Imagine
a cena: um pai apaixonado por cinema e pelos Beatles decide mostrar ao filho de
quinze anos Os reis do iê, iê, iê (A hard day’s night, de Richard Lester). Crente,
crente que ele vai adorar a banda e o filme. Que nada. O guri acha tudo
horrível e chega a blasfemar que John Lennon era o pior de todos. Eu deserdava.
Sorte
de Jesse que seu pai se chama David. Inconformado com a situação, o sujeito
revira seus CDs até encontrar “It’s only love”, do álbum Rubber soul. Põe a música para tocar na esperança de que o filho
ouça o que ele ouve. “Eles têm boa voz”, o garoto admite. Boa voz? “Mas o que
você sentiu ouvindo a música?”, o pai quer saber. “Honestamente? Nada. Sinto
muito”, responde o moleque – que ainda tem a pachorra de deitar a mão no ombro
do daddy como se o consolasse.
É
com sequências como essa, aparentemente banais, que David Gilmour reconstrói um
pouco da história real entre ele e seu filho ao escrever O clube do filme (Intrínseca, 2009). Diante do total desinteresse
do rebento pela escola, o pai – sem trabalho fixo, com dinheiro curto e tempo ocioso
– faz a ele uma proposta fora do comum e, por isso mesmo, arriscada: você pode
largar os estudos, desde que assista semanalmente a três filmes escolhidos por mim.
Negócio fechado.
Entremeando
as desventuras dos dois, que vão amadurecendo juntos, e comentários sobre
filmes diversos – do hilário Quanto mais
quente melhor, de Billy Wilder, ao afetadíssimo Showgirls, de Paul Verhoeven, passando por Encurralado, discreta mas preciosa estreia de um jovem cineasta
chamado Steven Spielberg –, Gilmour rabisca suas linhas com a simplicidade de
quem prepara uma bacia de pipoca antes daquela sessão no sofá.
Exibe
ainda os bastidores da própria trajetória – a de um ex-apresentador de tevê
cinquentão com dificuldades de arranjar trabalho (“Não consigo arrumar uma
porra de emprego nem como entregador”) – e do cinema – como o fato de o diretor
Clint Eastwood jamais dizer “Ação!”, mas um elegante “Quando estiverem prontos”.
Sem
lançar mão de efeitos especiais, reviravoltas a cada dez minutos ou
malabarismos estilísticos, O clube do
filme não só registra o relacionamento entre pai e filho com uma fotografia
despojada – livre de filtros –, como ainda cativa o leitor com um zoom
irresistivelmente agridoce nas chamadas pequenas coisas da vida.
(Arrisco
dizer que dava um filmaço do Linklater, cineasta capaz de transformar qualquer conversa
– ou retalhos de – em pura poesia cinematográfica.
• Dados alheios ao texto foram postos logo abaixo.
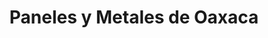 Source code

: ---
title: "Paneles y Metales de Oaxaca"
url: /oaxaca-de-juarez/paneles-y-metales-de-oaxaca/
shop: comercio
--- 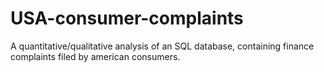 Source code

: # USA-consumer-complaints
A quantitative/qualitative analysis of an SQL database, containing finance complaints filed by american consumers. 
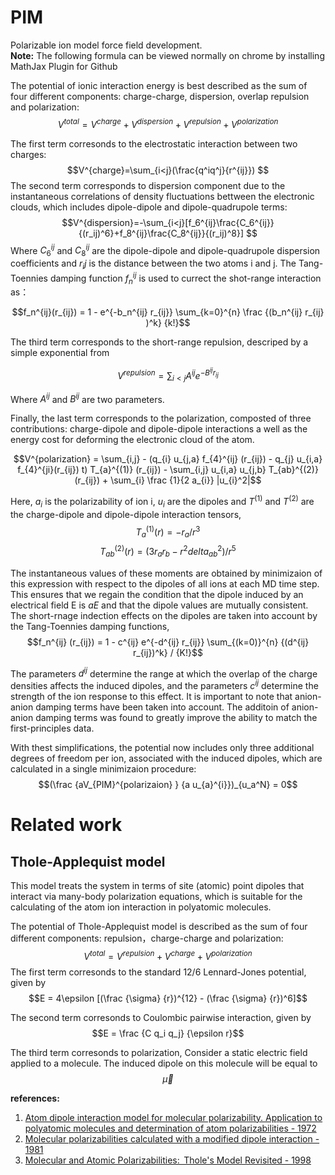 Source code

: # PIM
Polarizable ion model force field development.   
**Note:** The following formula can be viewed normally on chrome by installing MathJax Plugin for Github

The potential of ionic interaction energy is best described as the sum of four different components: charge-charge, dispersion, overlap repulsion and polarization:
$$V^{total}=V^{charge} + V^{dispersion} + V^{repulsion} + V^{polarization} $$

The first term corresonds to the electrostatic interaction between two charges:
$$V^{charge}=\sum_{i<j}(\frac{q^iq^j}{r^{ij}}) $$
The second term corresponds to dispersion component due to the instantaneous correlations of density fluctuations bettween the electronic clouds, which includes dipole-dipole and dipole-quadrupole terms:
$$V^{dispersion}=-\sum_{i<j}[f_6^{ij}\frac{C_6^{ij}}{(r_ij)^6}+f_8^{ij}\frac{C_8^{ij}}{(r_ij)^8}] $$
Where $C^{ij}_6$ and $C^{ij}_8$ are the dipole-dipole and dipole-quadrupole dispersion coefficients and $r_ij$ is the distance between the two atoms i and j. The Tang-Toennies damping function $f^{ij}_n$ is used to currect the shot-range interaction as：

$$f_n^{ij}(r_{ij}) = 1 - e^{-b_n^{ij} r_{ij}} \sum_{k=0}^{n} \frac {(b_n^{ij} r_{ij} )^k} {k!}$$

The third term corresponds to the short-range repulsion, descriped by a simple exponential from

$$V^{repulsion}=\sum_{i<j}A^{ij}e^{-B^{ij}r_{ij}}$$

Where $A^{ij}$ and $B^{ij}$ are two parameters.

Finally, the last term corresponds to the polarization, composted of three contributions: charge-dipole and dipole-dipole interactions a well as the energy cost for deforming the electronic cloud of the atom.

$$V^{polarization} = \sum_{i,j} - (q_{i} u_{j,a} f_{4}^{ij} (r_{ij}) - q_{j} u_{i,a} f_{4}^{ji}(r_{ij}) t) T_{a}^{(1)} (r_{ij}) - \sum_{i,j} u_{i,a} u_{j,b} T_{ab}^{(2)} (r_{ij}) + \sum_{i} \frac {1}{2 a_{i}} |u_{i}^2|$$

Here, $a_{i}$ is the polarizability of ion i, $u_{i}$ are the dipoles and $T^(1)$ and $T^(2)$ are the charge-dipole and dipole-dipole interaction tensors,
$$T_{a}^{(1)} (r) = -r_{a} / r^{3} $$
$$T_{ab}^{(2)} (r) = (3 r_{a} r_{b} - r^{2} delta_{ab}^{2})/r^{5}$$

The instantaneous values of these moments are obtained by minimizaion of this expression with respect to the dipoles of all ions at each MD time step. This ensures that we regain the condition that the dipole induced by an electrical field E is $aE$ and that the dipole values are mutually consistent. The short-rnage indection effects on the dipoles are taken into account by the Tang-Toennies damping functions,
$$f_n^{ij} (r_{ij}) = 1 - c^{ij} e^{-d^{ij} r_{ij}} \sum_{(k=0)}^{n} {(d^{ij} r_{ij})^k} / {K!}$$

The parameters $d^{ij}$ determine the range at which the overlap of the charge densities affects the induced dipoles, and the parameters $c^{ij}$ determine the strength of the ion response to this effect.  It is important to note that anion-anion damping terms have been taken into account. The additoin of anion-anion damping terms was found to greatly improve the ability to match the first-principles data.

With thest simplifications, the potential now includes only three additional degrees of freedom per ion, associated with the induced dipoles, which are calculated in a single minimizaion procedure:
$$(\frac {aV_{PIM}^{polarizaion} } {a u_{a}^{i}})_{u_a^N} = 0$$

# Related work
## Thole-Applequist model
This model treats the system in terms of site (atomic) point dipoles that interact via many-body polarization equations, which is suitable for the calculating  of the atom ion interaction in polyatomic molecules.

The potential of Thole-Applequist model is described as the sum of four different components: repulsion，charge-charge  and polarization:
$$V^{total}= V^{repulsion} + V^{charge} + V^{polarization} $$
The first term corresonds to the standard 12/6 Lennard-Jones potential, given by
$$E = 4\epsilon [(\frac {\sigma} {r})^{12} - (\frac {\sigma} {r})^6]$$

The second term corresonds to Coulombic pairwise interaction, given by
$$E = \frac {C q_i q_j} {\epsilon r}$$

The third term corresonds to polarization, Consider a static electric field applied to a molecule. The induced dipole on
this molecule will be equal to
$$\vec\mu$$


**references:**  
1. [Atom dipole interaction model for molecular polarizability. Application to polyatomic molecules and determination of atom polarizabilities - 1972](https://pubs.acs.org/doi/abs/10.1021/ja00764a010?journalCode=jacsat)  
2. [Molecular polarizabilities calculated with a modified dipole interaction - 1981](https://www.sciencedirect.com/science/article/abs/pii/0301010481851762)  
3. [Molecular and Atomic Polarizabilities:  Thole's Model Revisited - 1998](https://pubs.acs.org/doi/abs/10.1021/jp980221f)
Vide o que ele fez em Boyhood, ao acompanhar a infância e a
juventude comuníssimas do menino Mason, ou em Antes da meia-noite, ao seduzir o espectador com um casal que acaba
trocando uma noite de amor por uma DR das boas. Sem contar que o longa renderia
uma baita homenagem à sétima arte.
Alô,
Hollywood: como assim ainda não convidaram o Ethan Hawke para o papel do papai
cinéfilo?)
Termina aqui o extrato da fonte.